Royal Mail said it is in talks with unions Unite CMA and the CWU on needed changes.
"There is an opportunity to benefit from the rapidly growing demand by customers for parcels and if Royal Mail can adapt its business quickly enough, we will be well positioned to meet customers' demands for more and more items, to and from more people, delivered more frequently. But we need to move quickly. Currently, too many parcels are sorted by hand and we are failing to adapt our business to fundamentally lower letter volumes and are holding on to outdated working practices and a delivery structure that no longer meets customer needs," the company explained.

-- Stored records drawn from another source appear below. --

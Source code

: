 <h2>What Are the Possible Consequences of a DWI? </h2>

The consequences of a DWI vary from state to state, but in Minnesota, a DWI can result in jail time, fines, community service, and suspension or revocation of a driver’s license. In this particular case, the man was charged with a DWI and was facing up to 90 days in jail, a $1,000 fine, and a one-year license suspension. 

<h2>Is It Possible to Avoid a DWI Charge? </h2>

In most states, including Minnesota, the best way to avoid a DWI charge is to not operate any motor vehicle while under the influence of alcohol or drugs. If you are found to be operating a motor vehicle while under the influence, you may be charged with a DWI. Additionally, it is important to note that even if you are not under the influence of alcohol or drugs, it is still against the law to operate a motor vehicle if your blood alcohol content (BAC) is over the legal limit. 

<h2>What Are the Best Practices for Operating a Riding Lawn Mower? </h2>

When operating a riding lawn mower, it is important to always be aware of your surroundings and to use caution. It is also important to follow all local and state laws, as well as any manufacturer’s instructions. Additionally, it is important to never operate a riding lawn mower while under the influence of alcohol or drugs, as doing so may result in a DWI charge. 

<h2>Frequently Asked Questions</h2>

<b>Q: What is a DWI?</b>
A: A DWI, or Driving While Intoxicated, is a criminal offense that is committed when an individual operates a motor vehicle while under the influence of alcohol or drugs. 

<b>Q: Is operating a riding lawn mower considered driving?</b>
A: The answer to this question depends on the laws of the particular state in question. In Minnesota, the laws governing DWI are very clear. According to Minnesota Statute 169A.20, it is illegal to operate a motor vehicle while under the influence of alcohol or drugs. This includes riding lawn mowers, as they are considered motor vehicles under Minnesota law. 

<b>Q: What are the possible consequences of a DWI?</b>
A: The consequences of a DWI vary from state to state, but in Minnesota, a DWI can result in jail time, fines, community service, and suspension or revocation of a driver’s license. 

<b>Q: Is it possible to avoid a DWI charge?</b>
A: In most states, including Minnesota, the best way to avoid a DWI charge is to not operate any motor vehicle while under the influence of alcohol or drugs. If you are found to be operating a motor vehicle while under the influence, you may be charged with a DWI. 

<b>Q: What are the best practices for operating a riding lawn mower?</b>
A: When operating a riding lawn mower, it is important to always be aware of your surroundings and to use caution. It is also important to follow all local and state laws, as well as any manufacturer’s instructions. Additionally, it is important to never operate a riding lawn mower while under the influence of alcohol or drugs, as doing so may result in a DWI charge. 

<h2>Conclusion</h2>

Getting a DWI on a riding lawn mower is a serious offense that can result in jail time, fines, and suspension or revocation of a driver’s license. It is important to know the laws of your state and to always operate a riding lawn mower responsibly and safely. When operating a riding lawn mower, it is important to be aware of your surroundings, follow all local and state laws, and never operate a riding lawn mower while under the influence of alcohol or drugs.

It is working with unions on various changes, including to its network strategy to support new parcel hubs and trial separate daily parcel deliveries. It also is looking to end "outdated ways of working", including handwritten sign-in sheets. The company also wants agreement to remove old letter-sorting machines, given that letter volumes have halved since 2004, and to review processing and distribution regularly to bring them in line with the rapid drop in letter volumes.
"It is disappointing that we have not yet been able to reach agreement. Without these changes, we cannot achieve essential improvements in operational efficiency and better focus our efforts on the ever increasing demands of our customers. We have increased the intensity of our discussions in recent weeks in recognition of the need to make progress more quickly," Royal mail explained.

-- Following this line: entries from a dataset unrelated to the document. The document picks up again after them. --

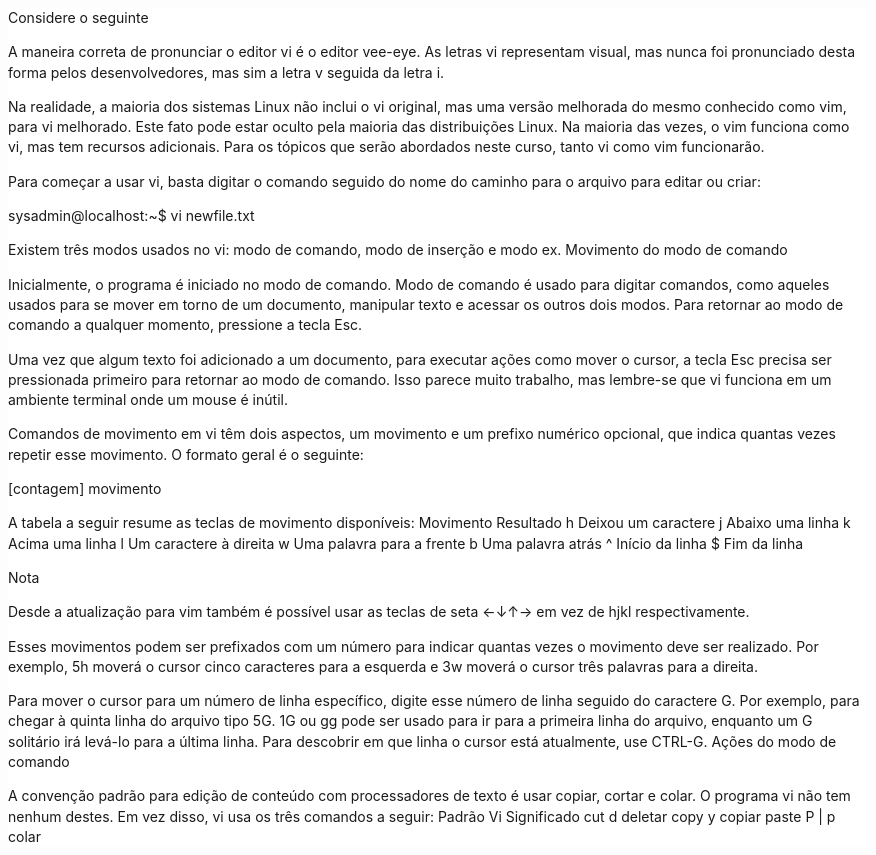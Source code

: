 Considere o seguinte

A maneira correta de pronunciar o editor vi é o editor vee-eye. As letras vi representam visual, mas nunca foi pronunciado desta forma pelos desenvolvedores, mas sim a letra v seguida da letra i.

Na realidade, a maioria dos sistemas Linux não inclui o vi original, mas uma versão melhorada do mesmo conhecido como vim, para vi melhorado. Este fato pode estar oculto pela maioria das distribuições Linux. Na maioria das vezes, o vim funciona como vi, mas tem recursos adicionais. Para os tópicos que serão abordados neste curso, tanto vi como vim funcionarão.

Para começar a usar vi, basta digitar o comando seguido do nome do caminho para o arquivo para editar ou criar:

sysadmin@localhost:~$ vi newfile.txt

Existem três modos usados no vi: modo de comando, modo de inserção e modo ex.
Movimento do modo de comando

Inicialmente, o programa é iniciado no modo de comando. Modo de comando é usado para digitar comandos, como aqueles usados para se mover em torno de um documento, manipular texto e acessar os outros dois modos. Para retornar ao modo de comando a qualquer momento, pressione a tecla Esc.

Uma vez que algum texto foi adicionado a um documento, para executar ações como mover o cursor, a tecla Esc precisa ser pressionada primeiro para retornar ao modo de comando. Isso parece muito trabalho, mas lembre-se que vi funciona em um ambiente terminal onde um mouse é inútil.

Comandos de movimento em vi têm dois aspectos, um movimento e um prefixo numérico opcional, que indica quantas vezes repetir esse movimento. O formato geral é o seguinte:

[contagem] movimento

A tabela a seguir resume as teclas de movimento disponíveis:
Movimento 	Resultado
h 	Deixou um caractere
j 	Abaixo uma linha
k 	Acima uma linha
l 	Um caractere à direita
w 	Uma palavra para a frente
b 	Uma palavra atrás
^ 	Início da linha
$ 	Fim da linha

Nota

Desde a atualização para vim também é possível usar as teclas de seta ←↓↑→ em vez de hjkl respectivamente.

Esses movimentos podem ser prefixados com um número para indicar quantas vezes o movimento deve ser realizado. Por exemplo, 5h moverá o cursor cinco caracteres para a esquerda e 3w moverá o cursor três palavras para a direita.

Para mover o cursor para um número de linha específico, digite esse número de linha seguido do caractere G. Por exemplo, para chegar à quinta linha do arquivo tipo 5G. 1G ou gg pode ser usado para ir para a primeira linha do arquivo, enquanto um G solitário irá levá-lo para a última linha. Para descobrir em que linha o cursor está atualmente, use CTRL-G.
Ações do modo de comando

A convenção padrão para edição de conteúdo com processadores de texto é usar copiar, cortar e colar. O programa vi não tem nenhum destes. Em vez disso, vi usa os três comandos a seguir:
Padrão 	Vi 	Significado
cut 	d 	deletar
copy 	y 	copiar
paste 	P | p 	colar
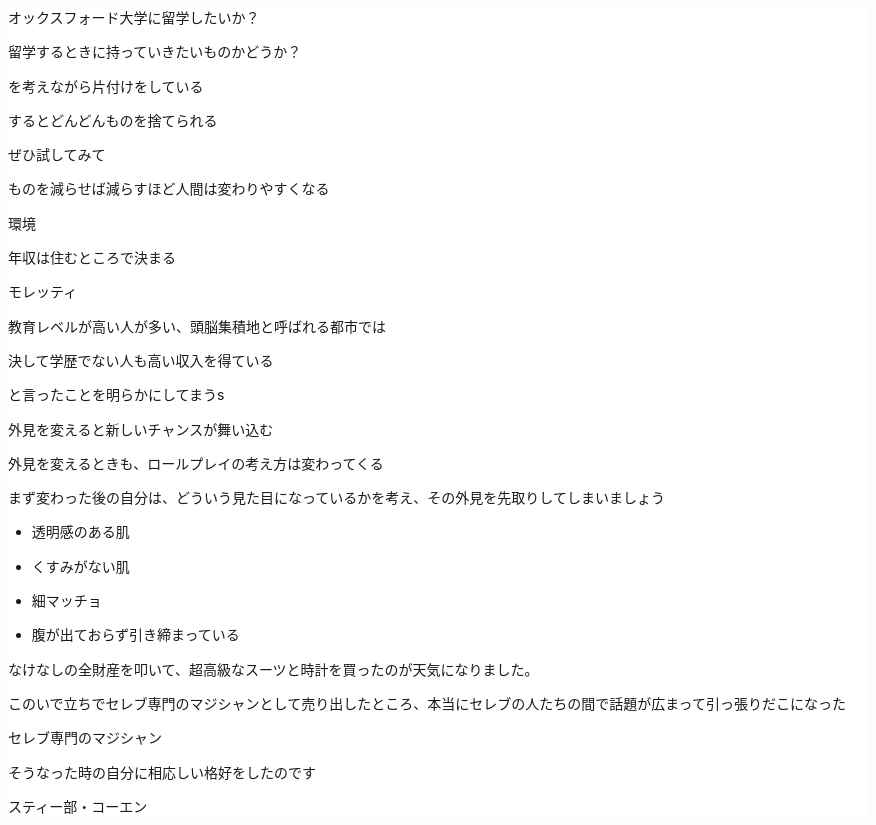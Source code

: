   

オックスフォード大学に留学したいか？

留学するときに持っていきたいものかどうか？

を考えながら片付けをしている

するとどんどんものを捨てられる

ぜひ試してみて

  

ものを減らせば減らすほど人間は変わりやすくなる

  

  

  

  

環境

年収は住むところで決まる

モレッティ

教育レベルが高い人が多い、頭脳集積地と呼ばれる都市では

決して学歴でない人も高い収入を得ている

と言ったことを明らかにしてまうs

  

  

外見を変えると新しいチャンスが舞い込む

外見を変えるときも、ロールプレイの考え方は変わってくる

まず変わった後の自分は、どういう見た目になっているかを考え、その外見を先取りしてしまいましょう

  

- 透明感のある肌

- くすみがない肌

- 細マッチョ
- 腹が出ておらず引き締まっている

  

  

なけなしの全財産を叩いて、超高級なスーツと時計を買ったのが天気になりました。

このいで立ちでセレブ専門のマジシャンとして売り出したところ、本当にセレブの人たちの間で話題が広まって引っ張りだこになった

  

セレブ専門のマジシャン

そうなった時の自分に相応しい格好をしたのです

  

スティー部・コーエン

Royal Mail also has been in talks about its universal service obligation, and how it "may need to change for the future".
The company said: "We are currently exploring what a rebalanced universal service might look like. We remain committed to the universal, affordable 'one price goes anywhere' nature of the USO, but we would like to deliver the items that customers want more often, not less. To do that we need a regulatory system fit for the future rather than the past."
It will be speaking about this with regulator Ofcom and with the UK government this autumn.
"The upcoming Ofcom review of both [universal service obligation] user needs and its wider regulatory framework for the postal market will be vital in securing a platform which permits both the investment required to deliver the USO demanded by the public and for that service to be delivered sustainably. Any decision is a matter for the regulator, government and ultimately parliament - but we need to make sure this review process is considered swiftly given the rapidly changing customer needs and the financial sustainability of the universal service," said Royal Mail.